BEGIN Data

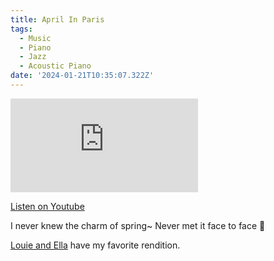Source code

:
 ```yaml
---
title: April In Paris
tags:
  - Music
  - Piano
  - Jazz
  - Acoustic Piano
date: '2024-01-21T10:35:07.322Z'
---
```


<iframe src="https://www.youtube-nocookie.com/embed/nfzEw8wM6JQ?modestbranding=1&showinfo=0&rel=0" title="YouTube video player" frameborder="0" allow="accelerometer; autoplay; encrypted-media; gyroscope; picture-in-picture;" allowfullscreen className="youtube_video"></iframe>

[Listen on Youtube](https://youtu.be/nfzEw8wM6JQ)

I never knew the charm of spring~
Never met it face to face 🎵

[Louie and Ella](https://youtu.be/3y6pwIPJMS0?si=tw_9AyNJ2XuP7mRO) have my favorite rendition.
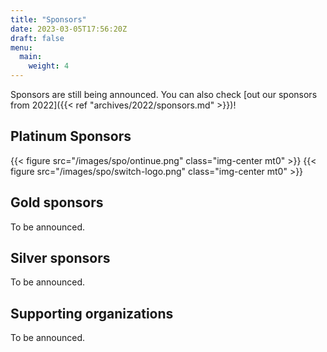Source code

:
 ```yaml
---
title: "Sponsors"
date: 2023-03-05T17:56:20Z
draft: false
menu:
  main:
    weight: 4
---
```


Sponsors are still being announced. You can also check [out our sponsors
from 2022]({{< ref "archives/2022/sponsors.md" >}})!

## Platinum Sponsors

{{< figure src="/images/spo/ontinue.png" class="img-center mt0" >}}
{{< figure src="/images/spo/switch-logo.png" class="img-center mt0" >}}

## Gold sponsors

To be announced.

## Silver sponsors

To be announced.

## Supporting organizations

To be announced.
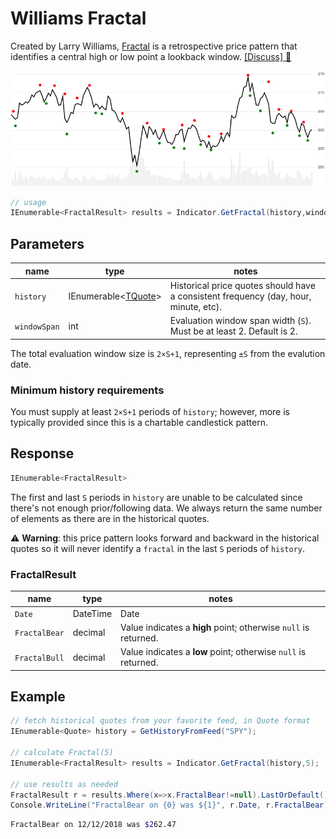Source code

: ﻿# Williams Fractal

Created by Larry Williams, [Fractal](https://www.investopedia.com/terms/f/fractal.asp) is a retrospective price pattern that identifies a central high or low point a lookback window.
[[Discuss] :speech_balloon:](https://github.com/DaveSkender/Stock.Indicators/discussions/255 "Community discussion about this indicator")

![image](chart.png)

```csharp
// usage
IEnumerable<FractalResult> results = Indicator.GetFractal(history,windowSpan);  
```

## Parameters

| name | type | notes
| -- |-- |--
| `history` | IEnumerable\<[TQuote](../../docs/GUIDE.md#historical-quotes)\> | Historical price quotes should have a consistent frequency (day, hour, minute, etc).
| `windowSpan` | int | Evaluation window span width (`S`).  Must be at least 2.  Default is 2.

The total evaluation window size is `2×S+1`, representing `±S` from the evalution date.

### Minimum history requirements

You must supply at least `2×S+1` periods of `history`; however, more is typically provided since this is a chartable candlestick pattern.

## Response

```csharp
IEnumerable<FractalResult>
```

The first and last `S` periods in `history` are unable to be calculated since there's not enough prior/following data.
We always return the same number of elements as there are in the historical quotes.

:warning: **Warning**: this price pattern looks forward and backward in the historical quotes so it will never identify a `fractal` in the last `S` periods of `history`.

### FractalResult

| name | type | notes
| -- |-- |--
| `Date` | DateTime | Date
| `FractalBear` | decimal | Value indicates a **high** point; otherwise `null` is returned.
| `FractalBull` | decimal | Value indicates a **low** point; otherwise `null` is returned.

## Example

```csharp
// fetch historical quotes from your favorite feed, in Quote format
IEnumerable<Quote> history = GetHistoryFromFeed("SPY");

// calculate Fractal(5)
IEnumerable<FractalResult> results = Indicator.GetFractal(history,5);

// use results as needed
FractalResult r = results.Where(x=>x.FractalBear!=null).LastOrDefault();
Console.WriteLine("FractalBear on {0} was ${1}", r.Date, r.FractalBear);
```

```bash
FractalBear on 12/12/2018 was $262.47
```
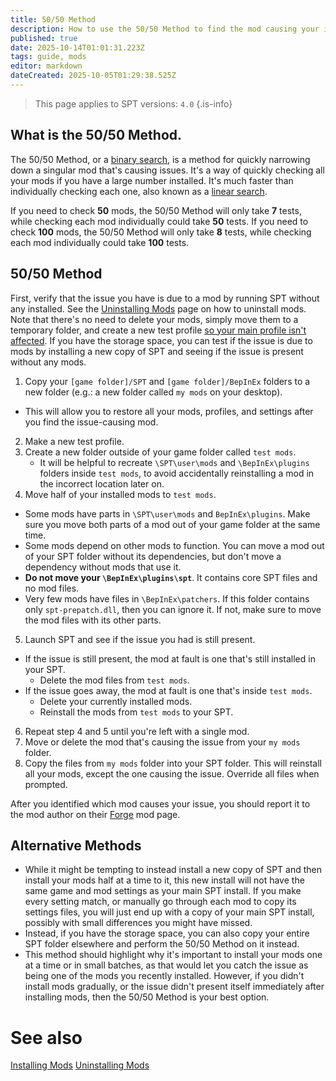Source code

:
 ```yaml
---
title: 50/50 Method
description: How to use the 50/50 Method to find the mod causing your issues.
published: true
date: 2025-10-14T01:01:31.223Z
tags: guide, mods
editor: markdown
dateCreated: 2025-10-05T01:29:38.525Z
---
```


> This page applies to SPT versions: `4.0`
{.is-info}


## What is the 50/50 Method.
The 50/50 Method, or a [binary search](https://en.wikipedia.org/wiki/Binary_search), is a method for quickly narrowing down a singular mod that's causing issues. It's a way of quickly checking all your mods if you have a large number installed. It's much faster than individually checking each one, also known as a [linear search](https://en.wikipedia.org/wiki/Linear_search).

If you need to check **50** mods, the 50/50 Method will only take **7** tests, while checking each mod individually could take **50** tests.
If you need to check **100** mods, the 50/50 Method will only take **8** tests, while checking each mod individually could take **100** tests.

## 50/50 Method
First, verify that the issue you have is due to a mod by running SPT without any installed. See the [Uninstalling Mods](/Uninstalling_Mods) page on how to uninstall mods. Note that there's no need to delete your mods, simply move them to a temporary folder, and create a new test profile [so your main profile isn't affected](https://wiki.sp-tarkov.com/Uninstalling_Mods#profiles).
If you have the storage space, you can test if the issue is due to mods by installing a new copy of SPT and seeing if the issue is present without any mods.

1. Copy your `[game folder]/SPT` and `[game folder]/BepInEx` folders to a new folder (e.g.: a new folder called `my mods` on your desktop).
  - This will allow you to restore all your mods, profiles, and settings after you find the issue-causing mod.
2. Make a new test profile.
3. Create a new folder outside of your game folder called `test mods`.
	- It will be helpful to recreate `\SPT\user\mods` and `\BepInEx\plugins` folders inside `test mods`, to avoid accidentally reinstalling a mod in the incorrect location later on.
4. Move half of your installed mods to `test mods`.
  - Some mods have parts in `\SPT\user\mods` and `BepInEx\plugins`. Make sure you move both parts of a mod out of your game folder at the same time.
  - Some mods depend on other mods to function. You can move a mod out of your SPT folder without its dependencies, but don't move a dependency without mods that use it.
  - **Do not move your `\BepInEx\plugins\spt`**. It contains core SPT files and no mod files.
  - Very few mods have files in `\BepInEx\patchers`. If this folder contains only `spt-prepatch.dll`, then you can ignore it. If not, make sure to move the mod files with its other parts.
5. Launch SPT and see if the issue you had is still present.
  - If the issue is still present, the mod at fault is one that's still installed in your SPT.
    - Delete the mod files from `test mods`.
  - If the issue goes away, the mod at fault is one that's inside `test mods`.
	  - Delete your currently installed mods.
    - Reinstall the mods from `test mods` to your SPT.
6. Repeat step 4 and 5 until you're left with a single mod.
7. Move or delete the mod that's causing the issue from your `my mods` folder.
8. Copy the files from `my mods` folder into your SPT folder. This will reinstall all your mods, except the one causing the issue. Override all files when prompted.

After you identified which mod causes your issue, you should report it to the mod author on their [Forge](https://forge.sp-tarkov.com/) mod page.

## Alternative Methods

- While it might be tempting to instead install a new copy of SPT and then install your mods half at a time to it, this new install will not have the same game and mod settings as your main SPT install. If you make every setting match, or manually go through each mod to copy its settings files, you will just end up with a copy of your main SPT install, possibly with small differences you might have missed.
- Instead, if you have the storage space, you can also copy your entire SPT folder elsewhere and perform the 50/50 Method on it instead.
- This method should highlight why it's important to install your mods one at a time or in small batches, as that would let you catch the issue as being one of the mods you recently installed. However, if you didn't install mods gradually, or the issue didn't present itself immediately after installing mods, then the 50/50 Method is your best option.

# See also
[Installing Mods](/Installing_Mods)
[Uninstalling Mods](/Uninstalling_Mods)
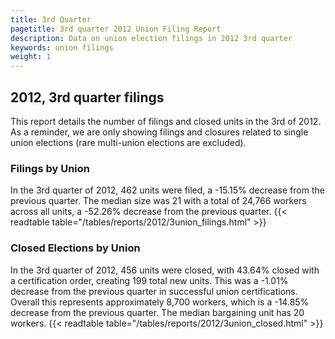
 ```yaml
---
title: 3rd Quarter 
pagetitle: 3rd quarter 2012 Union Filing Report
description: Data on union election filings in 2012 3rd quarter 
keywords: union filings
weight: 1
---
```


## 2012, 3rd quarter filings

This report details the number of filings and closed units in the 3rd of 2012. As a reminder, we are only showing filings and closures related to single union elections (rare multi-union elections are excluded).

### Filings by Union
In the 3rd quarter of 2012, 462 units were filed, a -15.15% decrease from the previous quarter. The median size was 21 with a total of 24,766 workers across all units, a -52.26% decrease from the previous quarter.
{{< readtable table="/tables/reports/2012/3union_filings.html" >}}

### Closed Elections by Union
In the 3rd quarter of 2012, 456 units were closed, with 43.64% closed with a certification order, creating 199 total new units. This was a -1.01% decrease from the previous quarter in successful union certifications. Overall this represents approximately 8,700 workers, which is a -14.85% decrease from the previous quarter. The median bargaining unit has 20 workers.
{{< readtable table="/tables/reports/2012/3union_closed.html" >}}
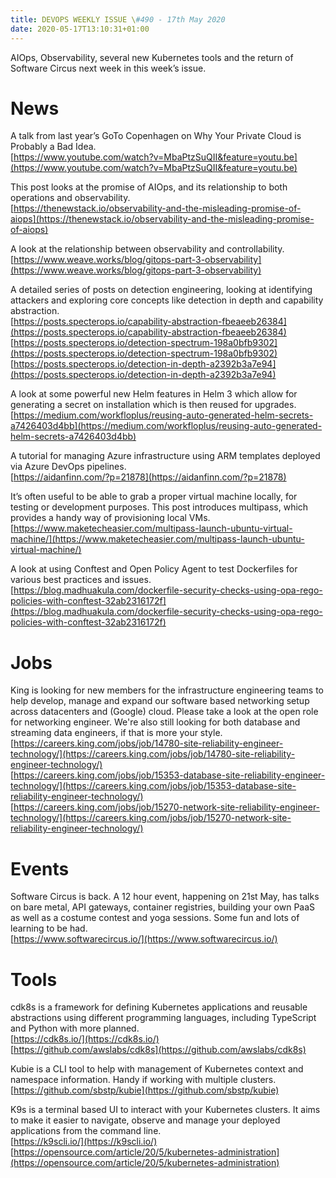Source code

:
 ```yaml
---
title: DEVOPS WEEKLY ISSUE \#490 - 17th May 2020 
date: 2020-05-17T13:10:31+01:00
---
```


AIOps, Observability, several new Kubernetes tools and the return of Software Circus next week in this week’s issue.


News
====

A talk from last year’s GoTo Copenhagen on Why Your Private Cloud is Probably a Bad Idea.
<br>[https://www.youtube.com/watch?v=MbaPtzSuQII&feature=youtu.be](https://www.youtube.com/watch?v=MbaPtzSuQII&feature=youtu.be)


This post looks at the promise of AIOps, and its relationship to both operations and observability.
<br>[https://thenewstack.io/observability-and-the-misleading-promise-of-aiops](https://thenewstack.io/observability-and-the-misleading-promise-of-aiops)


A look at the relationship between observability and controllability.
<br>[https://www.weave.works/blog/gitops-part-3-observability](https://www.weave.works/blog/gitops-part-3-observability)


A detailed series of posts on detection engineering, looking at identifying attackers and exploring core concepts like detection in depth and capability abstraction.
<br>[https://posts.specterops.io/capability-abstraction-fbeaeeb26384](https://posts.specterops.io/capability-abstraction-fbeaeeb26384)
<br>[https://posts.specterops.io/detection-spectrum-198a0bfb9302](https://posts.specterops.io/detection-spectrum-198a0bfb9302)
<br>[https://posts.specterops.io/detection-in-depth-a2392b3a7e94](https://posts.specterops.io/detection-in-depth-a2392b3a7e94)


A look at some powerful new Helm features in Helm 3 which allow for generating a secret on installation which is then reused for upgrades.
<br>[https://medium.com/workfloplus/reusing-auto-generated-helm-secrets-a7426403d4bb](https://medium.com/workfloplus/reusing-auto-generated-helm-secrets-a7426403d4bb)


A tutorial for managing Azure infrastructure using ARM templates deployed via Azure DevOps pipelines.
<br>[https://aidanfinn.com/?p=21878](https://aidanfinn.com/?p=21878)


It’s often useful to be able to grab a proper virtual machine locally, for testing or development purposes. This post introduces multipass, which provides a handy way of provisioning local VMs.
<br>[https://www.maketecheasier.com/multipass-launch-ubuntu-virtual-machine/](https://www.maketecheasier.com/multipass-launch-ubuntu-virtual-machine/)


A look at using Conftest and Open Policy Agent to test Dockerfiles for various best practices and issues.
<br>[https://blog.madhuakula.com/dockerfile-security-checks-using-opa-rego-policies-with-conftest-32ab2316172f](https://blog.madhuakula.com/dockerfile-security-checks-using-opa-rego-policies-with-conftest-32ab2316172f)


Jobs
====

King is looking for new members for the infrastructure engineering teams to help develop, manage and expand our software based networking setup across datacenters and (Google) cloud. Please take a look at the open role for networking engineer. We're also still looking for both database and streaming data engineers, if that is more your style.
<br>[https://careers.king.com/jobs/job/14780-site-reliability-engineer-technology/](https://careers.king.com/jobs/job/14780-site-reliability-engineer-technology/)
<br>[https://careers.king.com/jobs/job/15353-database-site-reliability-engineer-technology/](https://careers.king.com/jobs/job/15353-database-site-reliability-engineer-technology/)
<br>[https://careers.king.com/jobs/job/15270-network-site-reliability-engineer-technology/](https://careers.king.com/jobs/job/15270-network-site-reliability-engineer-technology/)


Events
======

Software Circus is back. A 12 hour event, happening on 21st May, has talks on bare metal, API gateways, container registries, building your own PaaS as well as a costume contest and yoga sessions. Some fun and lots of learning to be had.
<br>[https://www.softwarecircus.io/](https://www.softwarecircus.io/)


Tools
=====

cdk8s is a framework for defining Kubernetes applications and reusable abstractions using different programming languages, including TypeScript and Python with more planned.
<br>[https://cdk8s.io/](https://cdk8s.io/)
<br>[https://github.com/awslabs/cdk8s](https://github.com/awslabs/cdk8s)


Kubie is a CLI tool to help with management of Kubernetes context and namespace information. Handy if working with multiple clusters.
<br>[https://github.com/sbstp/kubie](https://github.com/sbstp/kubie)


K9s is a terminal based UI to interact with your Kubernetes clusters. It aims to make it easier to navigate, observe and manage your deployed applications from the command line.
<br>[https://k9scli.io/](https://k9scli.io/)
<br>[https://opensource.com/article/20/5/kubernetes-administration](https://opensource.com/article/20/5/kubernetes-administration)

END Data

### What is needed
Your reply is to repeat, unchanged, the lines above running from the one with "6. Repeat step" up to and including the one with "## Alternative Methods".

### Exercise response
6. Repeat step 4 and 5 until you're left with a single mod.
7. Move or delete the mod that's causing the issue from your `my mods` folder.
8. Copy the files from `my mods` folder into your SPT folder. This will reinstall all your mods, except the one causing the issue. Override all files when prompted.

After you identified which mod causes your issue, you should report it to the mod author on their [Forge](https://forge.sp-tarkov.com/) mod page.

## Alternative Methods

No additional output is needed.